• Exercise description: Each line below that includes the word "OWASP" is to be reported.

....

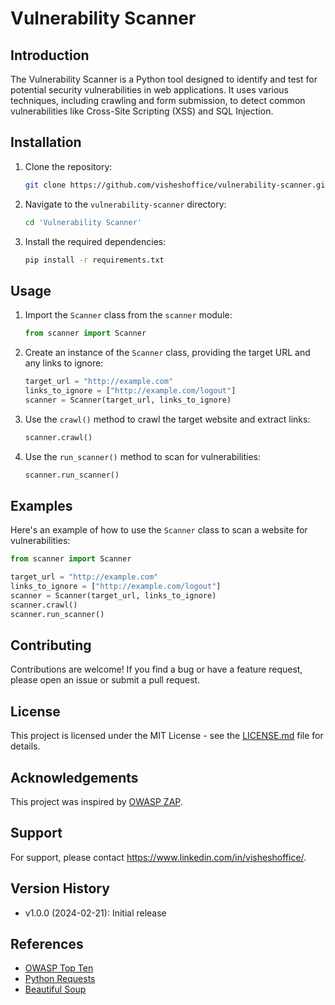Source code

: # Vulnerability Scanner

## Introduction
The Vulnerability Scanner is a Python tool designed to identify and test for potential security vulnerabilities in web applications. It uses various techniques, including crawling and form submission, to detect common vulnerabilities like Cross-Site Scripting (XSS) and SQL Injection.

## Installation
1. Clone the repository:
   ```bash
   git clone https://github.com/visheshoffice/vulnerability-scanner.git
   ```
2. Navigate to the `vulnerability-scanner` directory:
   ```bash
   cd 'Vulnerability Scanner'
   ```
3. Install the required dependencies:
   ```bash
   pip install -r requirements.txt
   ```

## Usage
1. Import the `Scanner` class from the `scanner` module:
   ```python
   from scanner import Scanner
   ```
2. Create an instance of the `Scanner` class, providing the target URL and any links to ignore:
   ```python
   target_url = "http://example.com"
   links_to_ignore = ["http://example.com/logout"]
   scanner = Scanner(target_url, links_to_ignore)
   ```
3. Use the `crawl()` method to crawl the target website and extract links:
   ```python
   scanner.crawl()
   ```
4. Use the `run_scanner()` method to scan for vulnerabilities:
   ```python
   scanner.run_scanner()
   ```

## Examples
Here's an example of how to use the `Scanner` class to scan a website for vulnerabilities:

```python
from scanner import Scanner

target_url = "http://example.com"
links_to_ignore = ["http://example.com/logout"]
scanner = Scanner(target_url, links_to_ignore)
scanner.crawl()
scanner.run_scanner()
```

## Contributing
Contributions are welcome! If you find a bug or have a feature request, please open an issue or submit a pull request.

## License
This project is licensed under the MIT License - see the [LICENSE.md](LICENSE.md) file for details.

## Acknowledgements
This project was inspired by [OWASP ZAP](https://www.zaproxy.org/).

## Support
For support, please contact https://www.linkedin.com/in/visheshoffice/.

## Version History
- v1.0.0 (2024-02-21): Initial release

## References
- [OWASP Top Ten](https://owasp.org/www-project-top-ten/)
- [Python Requests](https://docs.python-requests.org/en/latest/)
- [Beautiful Soup](https://www.crummy.com/software/BeautifulSoup/bs4/doc/)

....

• Response below:
This project was inspired by [OWASP ZAP](https://www.zaproxy.org/).
- [OWASP Top Ten](https://owasp.org/www-project-top-ten/)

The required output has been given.